## [Exercise objective]
All that is needed is a count of the lines in this data that contain the word "codepen".

(Beginning of Information supplied)

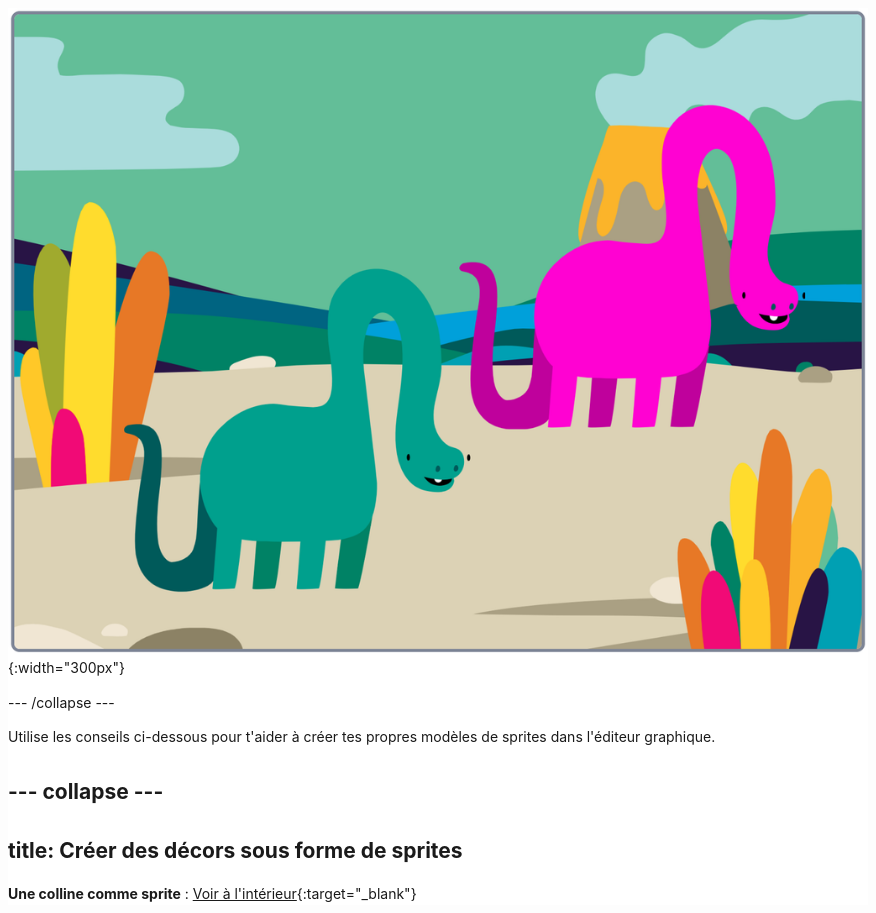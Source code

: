 ![Le sprite modifié sur la Scène.](images/challenge1-change-costume-colour.png){:width="300px"}

--- /collapse ---

Utilise les conseils ci-dessous pour t'aider à créer tes propres modèles de sprites dans l'éditeur graphique.

--- collapse ---
---
title: Créer des décors sous forme de sprites
---

**Une colline comme sprite** : [Voir à l'intérieur](https://scratch.mit.edu/projects/452582516/editor){:target="_blank"}
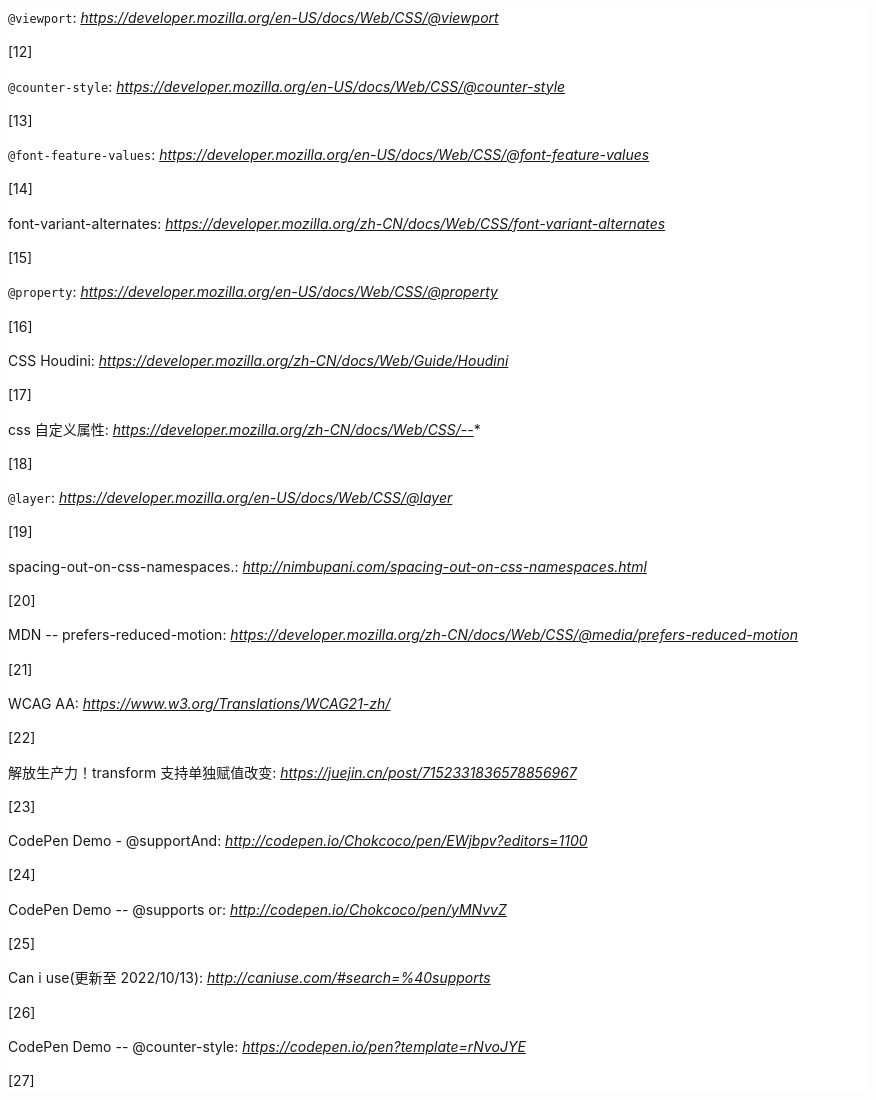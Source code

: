 `@viewport`: _https://developer.mozilla.org/en-US/docs/Web/CSS/@viewport_

[12]

`@counter-style`: _https://developer.mozilla.org/en-US/docs/Web/CSS/@counter-style_

[13]

`@font-feature-values`: _https://developer.mozilla.org/en-US/docs/Web/CSS/@font-feature-values_

[14]

font-variant-alternates: _https://developer.mozilla.org/zh-CN/docs/Web/CSS/font-variant-alternates_

[15]

`@property`: _https://developer.mozilla.org/en-US/docs/Web/CSS/@property_

[16]

CSS Houdini: _https://developer.mozilla.org/zh-CN/docs/Web/Guide/Houdini_

[17]

css 自定义属性: _https://developer.mozilla.org/zh-CN/docs/Web/CSS/--_*

[18]

`@layer`: _https://developer.mozilla.org/en-US/docs/Web/CSS/@layer_

[19]

spacing-out-on-css-namespaces.: _http://nimbupani.com/spacing-out-on-css-namespaces.html_

[20]

MDN -- prefers-reduced-motion: _https://developer.mozilla.org/zh-CN/docs/Web/CSS/@media/prefers-reduced-motion_

[21]

WCAG AA: _https://www.w3.org/Translations/WCAG21-zh/_

[22]

解放生产力！transform 支持单独赋值改变: _https://juejin.cn/post/7152331836578856967_

[23]

CodePen Demo - @supportAnd: _http://codepen.io/Chokcoco/pen/EWjbpv?editors=1100_

[24]

CodePen Demo -- @supports or: _http://codepen.io/Chokcoco/pen/yMNvvZ_

[25]

Can i use(更新至 2022/10/13): _http://caniuse.com/#search=%40supports_

[26]

CodePen Demo -- @counter-style: _https://codepen.io/pen?template=rNvoJYE_

[27]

(End of Information supplied)

## [Exercise output]
3